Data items
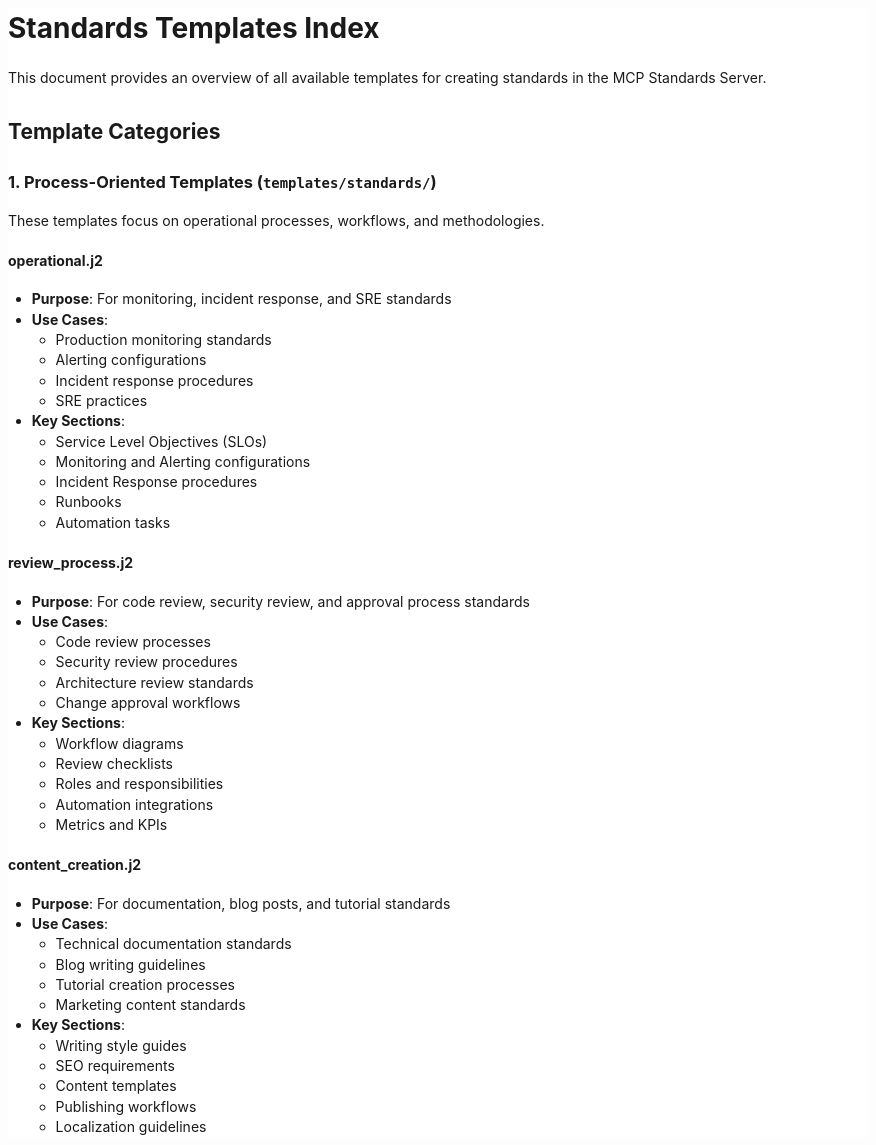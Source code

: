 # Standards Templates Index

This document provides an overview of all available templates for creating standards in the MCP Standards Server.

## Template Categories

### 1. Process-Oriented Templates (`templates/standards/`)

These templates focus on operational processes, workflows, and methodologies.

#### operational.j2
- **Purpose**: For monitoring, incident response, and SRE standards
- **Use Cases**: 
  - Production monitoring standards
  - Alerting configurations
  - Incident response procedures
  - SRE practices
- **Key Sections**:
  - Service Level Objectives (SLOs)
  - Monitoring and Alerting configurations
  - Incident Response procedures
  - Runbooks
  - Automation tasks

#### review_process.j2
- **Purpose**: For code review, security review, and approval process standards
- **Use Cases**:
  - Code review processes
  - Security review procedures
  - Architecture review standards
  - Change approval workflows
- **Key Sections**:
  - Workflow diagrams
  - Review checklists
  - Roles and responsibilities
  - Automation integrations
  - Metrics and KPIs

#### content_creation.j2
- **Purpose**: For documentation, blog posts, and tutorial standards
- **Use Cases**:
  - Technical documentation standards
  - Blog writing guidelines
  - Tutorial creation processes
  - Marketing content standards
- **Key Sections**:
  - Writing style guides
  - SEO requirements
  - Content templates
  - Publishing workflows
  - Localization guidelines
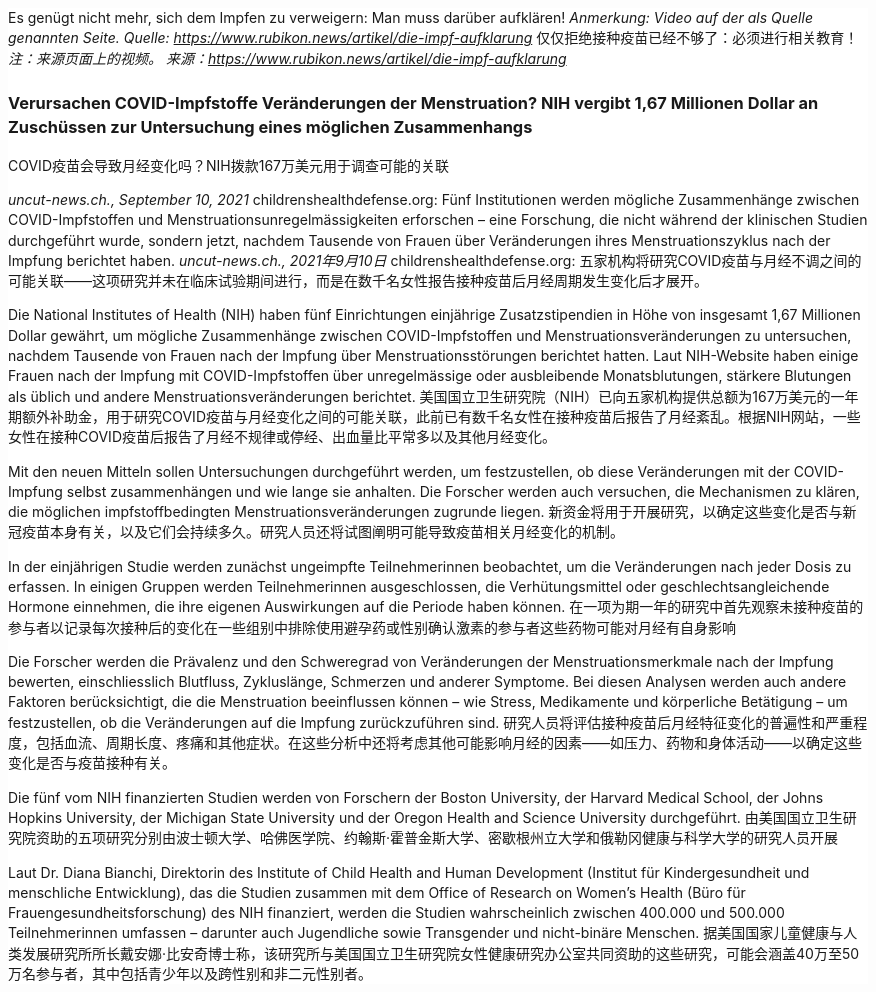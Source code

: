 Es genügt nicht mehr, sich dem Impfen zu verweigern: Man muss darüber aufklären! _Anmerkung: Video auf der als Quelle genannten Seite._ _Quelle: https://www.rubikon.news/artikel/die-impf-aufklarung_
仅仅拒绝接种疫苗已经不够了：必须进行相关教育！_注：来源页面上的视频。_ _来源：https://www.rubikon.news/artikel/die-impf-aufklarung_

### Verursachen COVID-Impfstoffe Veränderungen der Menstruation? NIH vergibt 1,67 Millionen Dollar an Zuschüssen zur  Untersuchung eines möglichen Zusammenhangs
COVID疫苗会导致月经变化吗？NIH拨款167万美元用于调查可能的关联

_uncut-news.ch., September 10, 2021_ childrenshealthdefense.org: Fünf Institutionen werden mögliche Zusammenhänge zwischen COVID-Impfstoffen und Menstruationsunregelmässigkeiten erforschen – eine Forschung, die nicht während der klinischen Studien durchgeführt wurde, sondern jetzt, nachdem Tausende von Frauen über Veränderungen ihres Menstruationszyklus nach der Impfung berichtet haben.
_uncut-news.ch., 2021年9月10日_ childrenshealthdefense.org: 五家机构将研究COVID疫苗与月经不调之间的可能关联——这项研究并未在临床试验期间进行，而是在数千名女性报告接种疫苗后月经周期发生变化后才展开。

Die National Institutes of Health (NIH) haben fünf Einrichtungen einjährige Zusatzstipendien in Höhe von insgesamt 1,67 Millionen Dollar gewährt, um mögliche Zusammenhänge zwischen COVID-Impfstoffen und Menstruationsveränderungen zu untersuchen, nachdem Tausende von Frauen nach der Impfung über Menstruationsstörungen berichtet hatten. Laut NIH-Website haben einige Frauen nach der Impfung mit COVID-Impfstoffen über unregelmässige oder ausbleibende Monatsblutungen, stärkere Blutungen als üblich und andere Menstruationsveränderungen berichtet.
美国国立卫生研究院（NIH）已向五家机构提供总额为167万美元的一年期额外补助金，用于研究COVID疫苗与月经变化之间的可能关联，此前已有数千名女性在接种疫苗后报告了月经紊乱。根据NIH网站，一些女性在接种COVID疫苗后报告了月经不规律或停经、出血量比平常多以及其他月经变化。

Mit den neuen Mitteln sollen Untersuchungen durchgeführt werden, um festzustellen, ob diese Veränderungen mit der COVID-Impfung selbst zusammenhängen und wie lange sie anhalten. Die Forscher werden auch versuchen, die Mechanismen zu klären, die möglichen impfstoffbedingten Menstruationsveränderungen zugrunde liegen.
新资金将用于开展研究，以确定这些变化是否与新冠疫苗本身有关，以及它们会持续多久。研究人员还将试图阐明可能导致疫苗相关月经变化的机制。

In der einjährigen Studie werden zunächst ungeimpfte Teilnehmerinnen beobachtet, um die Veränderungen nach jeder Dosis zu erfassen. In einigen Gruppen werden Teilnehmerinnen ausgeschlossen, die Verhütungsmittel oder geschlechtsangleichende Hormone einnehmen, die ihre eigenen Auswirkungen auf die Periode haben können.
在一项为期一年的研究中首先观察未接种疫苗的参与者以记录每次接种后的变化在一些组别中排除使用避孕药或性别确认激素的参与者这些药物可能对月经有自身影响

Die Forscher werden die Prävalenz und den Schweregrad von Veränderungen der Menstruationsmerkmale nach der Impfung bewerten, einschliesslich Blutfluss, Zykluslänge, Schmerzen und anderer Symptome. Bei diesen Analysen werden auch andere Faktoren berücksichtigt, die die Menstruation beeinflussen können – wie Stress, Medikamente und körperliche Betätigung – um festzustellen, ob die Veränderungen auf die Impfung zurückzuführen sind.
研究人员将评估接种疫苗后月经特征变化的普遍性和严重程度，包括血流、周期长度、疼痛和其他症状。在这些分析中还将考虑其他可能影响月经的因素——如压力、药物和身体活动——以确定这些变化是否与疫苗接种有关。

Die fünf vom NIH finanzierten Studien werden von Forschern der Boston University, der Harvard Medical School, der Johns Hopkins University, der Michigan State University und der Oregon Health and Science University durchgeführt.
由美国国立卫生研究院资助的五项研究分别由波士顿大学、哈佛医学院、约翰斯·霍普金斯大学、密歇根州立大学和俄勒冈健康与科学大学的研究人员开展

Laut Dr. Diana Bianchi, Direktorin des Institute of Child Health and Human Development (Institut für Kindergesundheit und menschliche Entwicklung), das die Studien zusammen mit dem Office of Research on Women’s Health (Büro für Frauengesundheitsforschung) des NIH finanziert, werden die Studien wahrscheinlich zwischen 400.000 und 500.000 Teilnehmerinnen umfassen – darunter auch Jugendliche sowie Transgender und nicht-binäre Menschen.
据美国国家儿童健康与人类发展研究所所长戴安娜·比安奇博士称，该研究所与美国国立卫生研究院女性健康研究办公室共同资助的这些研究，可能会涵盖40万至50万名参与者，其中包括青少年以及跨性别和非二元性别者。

* * *

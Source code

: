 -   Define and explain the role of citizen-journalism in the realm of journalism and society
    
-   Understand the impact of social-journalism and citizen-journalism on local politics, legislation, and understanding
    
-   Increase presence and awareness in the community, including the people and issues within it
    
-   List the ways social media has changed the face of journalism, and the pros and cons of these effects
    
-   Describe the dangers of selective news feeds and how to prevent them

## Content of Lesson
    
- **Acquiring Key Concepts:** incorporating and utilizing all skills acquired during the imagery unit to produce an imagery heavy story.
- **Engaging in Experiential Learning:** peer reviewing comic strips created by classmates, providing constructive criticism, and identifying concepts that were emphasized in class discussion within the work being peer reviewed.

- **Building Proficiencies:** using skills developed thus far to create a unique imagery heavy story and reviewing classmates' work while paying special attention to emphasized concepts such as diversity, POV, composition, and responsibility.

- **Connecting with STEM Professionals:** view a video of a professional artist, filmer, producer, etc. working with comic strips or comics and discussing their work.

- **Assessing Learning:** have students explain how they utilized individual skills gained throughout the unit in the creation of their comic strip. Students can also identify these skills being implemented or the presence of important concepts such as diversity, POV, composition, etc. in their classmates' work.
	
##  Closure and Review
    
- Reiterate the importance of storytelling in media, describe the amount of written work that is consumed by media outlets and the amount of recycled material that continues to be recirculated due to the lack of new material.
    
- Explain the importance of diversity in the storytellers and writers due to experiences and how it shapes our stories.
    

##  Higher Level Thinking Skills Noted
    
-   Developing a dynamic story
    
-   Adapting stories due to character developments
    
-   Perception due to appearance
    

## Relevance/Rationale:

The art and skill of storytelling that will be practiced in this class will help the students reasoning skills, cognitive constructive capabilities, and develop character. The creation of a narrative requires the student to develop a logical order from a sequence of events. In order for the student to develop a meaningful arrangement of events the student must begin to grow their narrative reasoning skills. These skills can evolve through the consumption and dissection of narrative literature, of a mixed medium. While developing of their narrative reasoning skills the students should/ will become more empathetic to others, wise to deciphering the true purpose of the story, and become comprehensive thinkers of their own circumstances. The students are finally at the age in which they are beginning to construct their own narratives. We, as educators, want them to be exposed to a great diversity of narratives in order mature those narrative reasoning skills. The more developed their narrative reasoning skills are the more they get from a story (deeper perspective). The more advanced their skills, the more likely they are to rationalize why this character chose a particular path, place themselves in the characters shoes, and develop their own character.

Task statement. Above are the records; print exactly the lines from the line with "issues within it" to the line with "to prevent them", including both, and nothing else.

Exercise response.
-   Increase presence and awareness in the community, including the people and issues within it
    
-   List the ways social media has changed the face of journalism, and the pros and cons of these effects
    
-   Describe the dangers of selective news feeds and how to prevent them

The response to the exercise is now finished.